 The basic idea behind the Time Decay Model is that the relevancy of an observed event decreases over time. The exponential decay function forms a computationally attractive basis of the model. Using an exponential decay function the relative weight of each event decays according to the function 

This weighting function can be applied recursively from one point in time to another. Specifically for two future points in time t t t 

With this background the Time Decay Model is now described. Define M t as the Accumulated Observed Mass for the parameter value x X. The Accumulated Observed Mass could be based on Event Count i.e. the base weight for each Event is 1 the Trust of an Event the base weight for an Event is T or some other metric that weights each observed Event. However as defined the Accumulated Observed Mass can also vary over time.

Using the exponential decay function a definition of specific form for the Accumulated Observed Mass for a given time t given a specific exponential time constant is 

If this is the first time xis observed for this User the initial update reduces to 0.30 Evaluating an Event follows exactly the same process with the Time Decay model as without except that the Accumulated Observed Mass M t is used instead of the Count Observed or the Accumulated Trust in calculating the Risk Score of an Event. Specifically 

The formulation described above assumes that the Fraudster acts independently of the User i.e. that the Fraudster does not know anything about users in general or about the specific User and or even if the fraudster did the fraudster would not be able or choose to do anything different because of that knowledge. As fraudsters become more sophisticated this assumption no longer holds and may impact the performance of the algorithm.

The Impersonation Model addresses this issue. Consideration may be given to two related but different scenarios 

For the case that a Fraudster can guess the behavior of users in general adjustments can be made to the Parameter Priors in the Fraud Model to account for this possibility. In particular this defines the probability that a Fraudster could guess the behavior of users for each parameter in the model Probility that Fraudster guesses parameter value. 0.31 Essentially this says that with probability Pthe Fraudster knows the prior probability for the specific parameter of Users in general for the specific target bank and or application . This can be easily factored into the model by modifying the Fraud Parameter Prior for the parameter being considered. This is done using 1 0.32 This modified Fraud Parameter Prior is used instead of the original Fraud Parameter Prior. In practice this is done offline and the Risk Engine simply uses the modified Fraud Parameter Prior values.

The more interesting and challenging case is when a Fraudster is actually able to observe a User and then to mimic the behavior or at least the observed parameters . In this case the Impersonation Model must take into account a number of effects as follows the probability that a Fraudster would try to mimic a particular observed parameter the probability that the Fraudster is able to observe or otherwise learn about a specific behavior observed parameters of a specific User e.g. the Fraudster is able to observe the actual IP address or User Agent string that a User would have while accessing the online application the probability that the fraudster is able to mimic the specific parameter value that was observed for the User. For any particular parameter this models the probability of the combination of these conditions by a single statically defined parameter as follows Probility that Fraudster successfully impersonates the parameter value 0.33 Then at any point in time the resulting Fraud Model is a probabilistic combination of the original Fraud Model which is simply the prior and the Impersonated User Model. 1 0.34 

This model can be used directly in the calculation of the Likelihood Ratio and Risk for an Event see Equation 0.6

....

[WHAT NEEDS TO BE DONE]
Would you copy all lines in the records where the string "different" appears?

[SOLUTION TO THE EXERCISE]
The formulation described above assumes that the Fraudster acts independently of the User i.e. that the Fraudster does not know anything about users in general or about the specific User and or even if the fraudster did the fraudster would not be able or choose to do anything different because of that knowledge. As fraudsters become more sophisticated this assumption no longer holds and may impact the performance of the algorithm.
The Impersonation Model addresses this issue. Consideration may be given to two related but different scenarios 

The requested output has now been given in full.